Throughout the 6-month period, biweekly phone calls were made to the parents to assess program adherence and to identify any problems. Parents were asked whether the child had exercised 3 times in each of the previous 2 weeks and also were asked whether they noticed any changes in their child during that same time period. The answers to these questions were recorded on a data sheet. If the child had not exercised enough during the 2 weeks, the parents were asked why and were instructed to resume the regular schedule as soon as possible.

CASES

FES Cycling

Participant 1.

Participant 1 was a 7-year-old white girl who sustained a T4-T6 ASIA A SCI in a motor vehicle crash at the age of 2 years.
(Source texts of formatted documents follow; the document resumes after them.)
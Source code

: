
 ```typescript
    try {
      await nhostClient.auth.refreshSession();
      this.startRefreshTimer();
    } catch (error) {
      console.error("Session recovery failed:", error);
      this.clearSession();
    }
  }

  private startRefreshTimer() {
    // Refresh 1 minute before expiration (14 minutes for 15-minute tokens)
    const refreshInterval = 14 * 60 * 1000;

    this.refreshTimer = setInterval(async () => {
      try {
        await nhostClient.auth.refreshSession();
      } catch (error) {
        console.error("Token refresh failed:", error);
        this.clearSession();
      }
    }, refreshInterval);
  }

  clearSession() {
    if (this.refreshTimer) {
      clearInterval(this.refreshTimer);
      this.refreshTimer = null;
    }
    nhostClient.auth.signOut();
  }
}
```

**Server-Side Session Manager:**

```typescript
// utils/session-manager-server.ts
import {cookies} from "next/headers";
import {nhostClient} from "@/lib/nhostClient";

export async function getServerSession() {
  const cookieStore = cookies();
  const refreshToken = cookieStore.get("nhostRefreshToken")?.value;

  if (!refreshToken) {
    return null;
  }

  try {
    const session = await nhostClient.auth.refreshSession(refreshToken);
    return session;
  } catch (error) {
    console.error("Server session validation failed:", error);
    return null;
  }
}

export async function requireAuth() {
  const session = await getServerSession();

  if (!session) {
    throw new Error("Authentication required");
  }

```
The maximum stimulation current amplitudes were set at 115 mA (quadriceps), 130 mA (hamstrings), and 100 mA (gluteals). Gluteal stimulation was set lower as higher amplitudes led to a dysreflexic response. Participant 1 had a 92.5% adherence rate and experienced improvements in BMD at the femoral neck, distal femur, and proximal tibia; quadriceps muscle volume; stimulated strength of the quadriceps muscles; HDL cholesterol; resting HR; peak VO2/kg; and peak HR (Table 1). However, cholesterol, LDL, and triglyceride levels and the cholesterol/HDL ratio increased as compared to baseline. There were no changes in her Ashworth scores, but her parents reported decreased spasticity and looser muscles.

Table 1.

Results for Children Participating in FES Cycling

graphic file with name i1079-0268-31-2-215-t01.jpg

Open in a new tab

Participant 2.

Participant 2 was a 9-year-old white girl who sustained a C7 ASIA A SCI in a motor vehicle crash at the age of 4 years. During the study, the maximum stimulation current amplitudes were set at 60 mA (quadriceps), 50 mA (hamstrings), and 10 mA (gluteals), as higher levels caused autonomic dysreflexia. Participant 2 had a 100% adherence rate and experienced improvements in BMD at the femoral neck, distal femur, and proximal tibia; quadriceps muscle volume; stimulated quadriceps muscle strength; and hamstring muscle spasticity (Table 1). However, cholesterol, LDL, HDL, and triglyceride levels and the cholesterol/HDL ratio worsened as compared to baseline. Her parents reported bigger, firmer muscles; decreased bowel program completion times; increased appetite; and increased spasticity that did not require medical intervention.

Passive Cycling

Participant 3.

Participant 3 was a 7-year-old Hispanic boy who sustained a T3 ASIA A SCI in a motor vehicle crash at the age of 3 years. He was taking spasticity-reducing medication, which remained unchanged during the study. Participant 3 had a 100% adherence rate and realized improvements in femoral neck BMD, hamstring spasticity, and triglyceride levels (Table 2). Distal femur and proximal tibia BMD and stimulated quadriceps strength were lower as compared to baseline, and LDL levels and the cholesterol/HDL ratio were elevated. His parents reported decreased bowel accidents and new sensation in his knees and stomach.

Table 2.

Results for Children Participating in Passive Cycling

graphic file with name i1079-0268-31-2-215-t02.jpg

Open in a new tab

Participant 4.

Participant 4 was an 11-year-old white boy who sustained a C7 ASIA A SCI in a motor vehicle crash at the age of 3 years. Participant 4 had a 100% adherence rate and experienced improvements in BMD at the femoral neck, distal femur, and proximal tibia; quadriceps muscle volume; stimulated quadriceps strength; hamstring spasticity; cholesterol; LDL cholesterol; resting HR; and peak VO2/kg (Table 2). HDL cholesterol decreased as compared to baseline but the cholesterol/HDL ratio was unchanged. His parents reported decreased spasticity, looser muscles, increased energy, decreased lower extremity swelling, and increased appetite.

DISCUSSION

The results suggest that cycling can be performed at home with parental assistance. Reported adherence to the exercise program was greater than 90%, indicating that families saw exercise as important and were able to incorporate exercise into their busy lives. For a study examining longer-term effects of cycling, it was important for the participants to cycle at home to remove potential barriers to participation. With an at-home program, children and parents had the flexibility to exercise at times convenient for them, potentially resulting in improved adherence and outcomes.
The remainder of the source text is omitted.